Rêverie
Toi qui vas promener ta douleur solitaire
Sur les sommets neigeux, sur le sable brûlant ;
Toi dont le pied se pose à peine sur la terre,
Comme l’oiseau craintif sur le roseau tremblant ;
Voyageur, pour finir ta course vagabonde,
Pour reposer ton front de fatigue abattu,
Parmi tous les palais, tous les Édens du monde,
Quel palais enchanté, quel Éden choisis-tu ?
Est-il dans les forêts de la verte Italie,
Terre des folles nuits, des jours silencieux,
Où, quand le soir répand la rosée et la vie,
La molle volupté tombe du haut des cieux ?
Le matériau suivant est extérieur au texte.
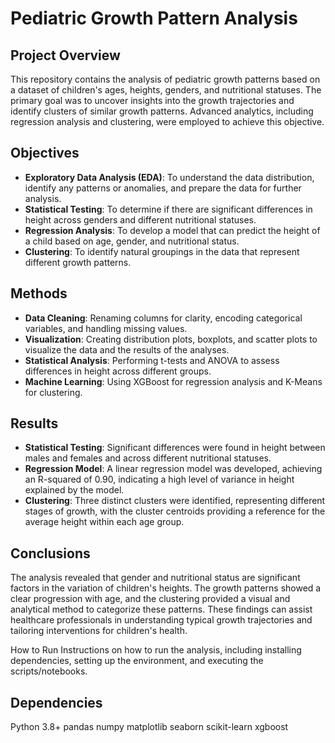 # Pediatric Growth Pattern Analysis

## Project Overview
This repository contains the analysis of pediatric growth patterns based on a dataset of children's ages, heights, genders, and nutritional statuses. The primary goal was to uncover insights into the growth trajectories and identify clusters of similar growth patterns. Advanced analytics, including regression analysis and clustering, were employed to achieve this objective.

## Objectives
- **Exploratory Data Analysis (EDA)**: To understand the data distribution, identify any patterns or anomalies, and prepare the data for further analysis.
- **Statistical Testing**: To determine if there are significant differences in height across genders and different nutritional statuses.
- **Regression Analysis**: To develop a model that can predict the height of a child based on age, gender, and nutritional status.
- **Clustering**: To identify natural groupings in the data that represent different growth patterns.

## Methods
- **Data Cleaning**: Renaming columns for clarity, encoding categorical variables, and handling missing values.
- **Visualization**: Creating distribution plots, boxplots, and scatter plots to visualize the data and the results of the analyses.
- **Statistical Analysis**: Performing t-tests and ANOVA to assess differences in height across different groups.
- **Machine Learning**: Using XGBoost for regression analysis and K-Means for clustering.

## Results
- **Statistical Testing**: Significant differences were found in height between males and females and across different nutritional statuses.
- **Regression Model**: A linear regression model was developed, achieving an R-squared of 0.90, indicating a high level of variance in height explained by the model.
- **Clustering**: Three distinct clusters were identified, representing different stages of growth, with the cluster centroids providing a reference for the average height within each age group.

## Conclusions
The analysis revealed that gender and nutritional status are significant factors in the variation of children's heights. The growth patterns showed a clear progression with age, and the clustering provided a visual and analytical method to categorize these patterns. These findings can assist healthcare professionals in understanding typical growth trajectories and tailoring interventions for children's health.

How to Run
Instructions on how to run the analysis, including installing dependencies, setting up the environment, and executing the scripts/notebooks.

## Dependencies
Python 3.8+
pandas
numpy
matplotlib
seaborn
scikit-learn
xgboost

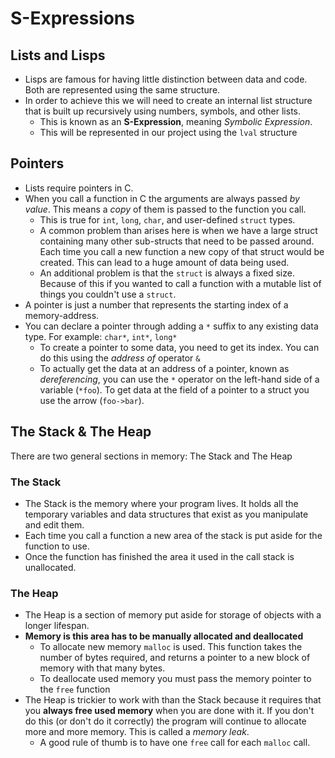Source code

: # S-Expressions
## Lists and Lisps
- Lisps are famous for having little distinction between data and code. Both are represented using the same structure.
- In order to achieve this we will need to create an internal list structure that is built up recursively using numbers, symbols, and other lists.
  - This is known as an **S-Expression**, meaning _Symbolic Expression_.
  - This will be represented in our project using the `lval` structure
## Pointers
- Lists require pointers in C.
- When you call a function in C the arguments are always passed _by value_. This means a _copy_ of them is passed to the function you call.
  - This is true for `int`, `long`, `char`, and user-defined `struct` types.
  - A common problem than arises here is when we have a large struct containing many other sub-structs that need to be passed around. Each time you call a new function a new copy of that struct would be created. This can lead to a huge amount of data being used.
  - An additional problem is that the `struct` is always a fixed size. Because of this if you wanted to call a function with a mutable list of things you couldn't use a `struct`.
- A pointer is just a number that represents the starting index of a memory-address.
- You can declare a pointer through adding a `*` suffix to any existing data type. For example: `char*`, `int*`, `long*`
  - To create a pointer to some data, you need to get its index. You can do this using the _address of_ operator `&`
  - To actually get the data at an address of a pointer, known as _dereferencing_, you can use the `*` operator on the left-hand side of a variable (`*foo`). To get data at the field of a pointer to a struct you use the arrow (`foo->bar`).
## The Stack & The Heap
There are two general sections in memory: The Stack and The Heap
### The Stack
- The Stack is the memory where your program lives. It holds all the temporary variables and data structures that exist as you manipulate and edit them.
- Each time you call a function a new area of the stack is put aside for the function to use.
- Once the function has finished the area it used in the call stack is unallocated.
### The Heap
- The Heap is a section of memory put aside for storage of objects with a longer lifespan.
- **Memory is this area has to be manually allocated and deallocated**
  - To allocate new memory `malloc` is used. This function takes the number of bytes required, and returns a pointer to a new block of memory with that many bytes.
  - To deallocate used memory you must pass the memory pointer to the `free` function
- The Heap is trickier to work with than the Stack because it requires that you **always free used memory** when you are done with it. If you don't do this (or don't do it correctly) the program will continue to allocate more and more memory. This is called a _memory leak_.
  - A good rule of thumb is to have one `free` call for each `malloc` call.


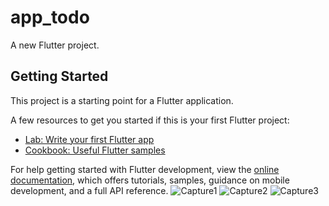# app_todo

A new Flutter project.

## Getting Started

This project is a starting point for a Flutter application.

A few resources to get you started if this is your first Flutter project:

- [Lab: Write your first Flutter app](https://docs.flutter.dev/get-started/codelab)
- [Cookbook: Useful Flutter samples](https://docs.flutter.dev/cookbook)

For help getting started with Flutter development, view the
[online documentation](https://docs.flutter.dev/), which offers tutorials,
samples, guidance on mobile development, and a full API reference.
![Capture1](https://user-images.githubusercontent.com/48346432/200162179-8ce3d491-3268-467e-b34f-043eacc85c62.JPG)
![Capture2](https://user-images.githubusercontent.com/48346432/200162180-56858469-7243-4922-89e8-b6cb52eb9f9b.JPG)
![Capture3](https://user-images.githubusercontent.com/48346432/200162183-83737c0b-189c-47a6-9e28-d559e4ec9ed5.JPG)
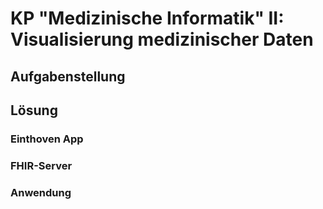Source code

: # KP "Medizinische Informatik" II: Visualisierung medizinischer Daten

## Aufgabenstellung

## Lösung

### Einthoven App

### FHIR-Server

### Anwendung
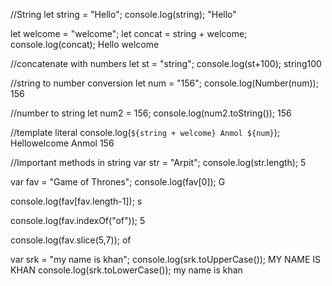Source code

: //String 
let string = "Hello";
console.log(string);
"Hello"

let welcome = "welcome";
let concat = string + welcome;
console.log(concat);
Hello welcome

//concatenate with numbers
let st = "string";
console.log(st+100);
string100

//string to number conversion
let num = "156";
console.log(Number(num));
156

//number to string
let num2 = 156;
console.log(num2.toString());
156

//template literal
console.log(`${string + welcome} Anmol ${num}`);
Hellowelcome Anmol 156

//Important methods in string
var str = "Arpit";
console.log(str.length);
5

var fav = "Game of Thrones";
console.log(fav[0]);
G

console.log(fav[fav.length-1]);
s

console.log(fav.indexOf("of"));
5

console.log(fav.slice(5,7));
of

var srk = "my name is khan";
console.log(srk.toUpperCase());
MY NAME IS KHAN
console.log(srk.toLowerCase());
my name is khan








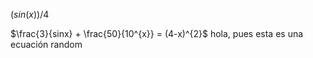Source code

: $(sin(x))/4$


$\frac{3}{sinx} + \frac{50}{10^{x}} = (4-x)^{2}$
hola, pues esta es una ecuación random
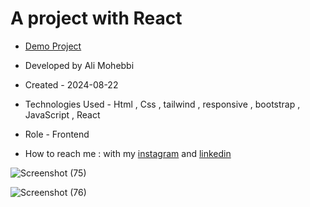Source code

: # A project with React 

- [Demo Project](https://parallax-that.vercel.app/)

- Developed by Ali Mohebbi

- Created - 2024-08-22

- Technologies Used - Html , Css , tailwind , responsive , bootstrap , JavaScript , React  

- Role - Frontend

- How to reach me : with my [instagram](https://www.instagram.com/Ali_Mohebbi_Developer) and [linkedin](https://www.linkedin.com/in/ali-mohebbi-7165b7265/)

![Screenshot (75)](https://github.com/user-attachments/assets/e8f2b421-b25f-493e-91d0-998c9a26b75c)

![Screenshot (76)](https://github.com/user-attachments/assets/5f7742ea-282f-46dc-918d-9424abe73ab6)
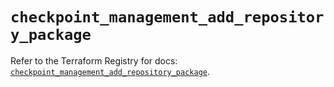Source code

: # `checkpoint_management_add_repository_package`

Refer to the Terraform Registry for docs: [`checkpoint_management_add_repository_package`](https://registry.terraform.io/providers/checkpointsw/checkpoint/2.11.0/docs/resources/management_add_repository_package).
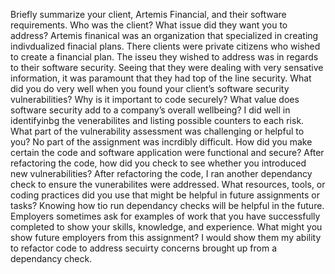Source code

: Briefly summarize your client, Artemis Financial, and their software requirements. Who was the client? What issue did they want you to address?
  Artemis finanical was an organization that specialized in creating indivdualized finacial plans. There clients were private citizens who wished to create a financial plan. The isseu they wished to address was in regards to their software security. Seeing that they were dealing with very sensative information, it was paramount that they had top of the line security. 
What did you do very well when you found your client’s software security vulnerabilities? Why is it important to code securely? What value does software security add to a company’s overall wellbeing? I did well in identifyinbg the venerabilites and listing possible counters to each risk. 
What part of the vulnerability assessment was challenging or helpful to you? No part of the assignment was incrdibly difficult. 
How did you make certain the code and software application were functional and secure? After refactoring the code, how did you check to see whether you introduced new vulnerabilities?  After refactoring the code, I ran another dependancy check to ensure the vunerabilites were addressed. 
What resources, tools, or coding practices did you use that might be helpful in future assignments or tasks? Knowing how tio run dependancy checks will be helpful in the future. 
Employers sometimes ask for examples of work that you have successfully completed to show your skills, knowledge, and experience. What might you show future employers from this assignment? I would show them my ability to refactor code to address secuirty concerns brought up from a dependancy check. 
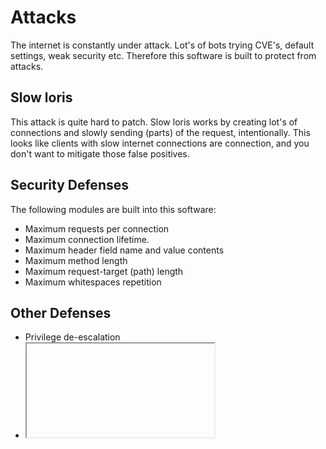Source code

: # Attacks
The internet is constantly under attack. Lot's of bots trying CVE's, default settings, weak security etc. Therefore this software is built to protect from attacks.

## Slow loris
This attack is quite hard to patch. Slow loris works by creating lot's of connections and slowly sending (parts) of the request, intentionally. This looks like clients with slow internet connections are connection, and you don't want to mitigate those false positives.

## Security Defenses
The following modules are built into this software:
- Maximum requests per connection
- Maximum connection lifetime.
- Maximum header field name and value contents
- Maximum method length
- Maximum request-target (path) length
- Maximum whitespaces repetition

## Other Defenses
- Privilege de-escalation
- <iframe> blocking
- Sending of XSS protection hints
- Disabling refer\[r\]er (privacy)
- CSP

## Future Defenses
The following ideas have come to my mind, but haven't been implemented (properly):
- Automatic IP blocking
- Automatic blocking of vulnerability scanners
- Automatic blocking of directory
- Caching to avoid I/O overload (ClientError & FileResolveStatus' FILE_SYSTEM_OVERLOAD)
- Full slowloris attack mitigation by read timeout total time checking
- Maximum message body length (this isn't actually needed because we skip that parsing either way)
- Maximum connections per IP
- Prioritizing connections from different IPs
- Service outage notifications
- R-U-Dead-Yet mitigation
– Non : c’est le coin de terre où mon âme isolée
Retrouvera sa sœur, jadis perdue au ciel,
Où par un saint amour elle sera doublée,
Où Dieu commencera son bonheur éternel !
– D’une terre arrosée avec le sang des braves,
Toi qui viens dans l’exil chercher la liberté,
Toi qui des sourds cachots sus rompre les entraves,
Dis-moi, quels murs d’airain dompteront ta fierté ?
Les tyrans devront-ils, afin de te séduire,
De perfides faveurs entourer tous tes pas ?
Si des chaînes de fer ne purent te réduire,
Faut-il des anneaux d’or pour enchaîner tes bras ?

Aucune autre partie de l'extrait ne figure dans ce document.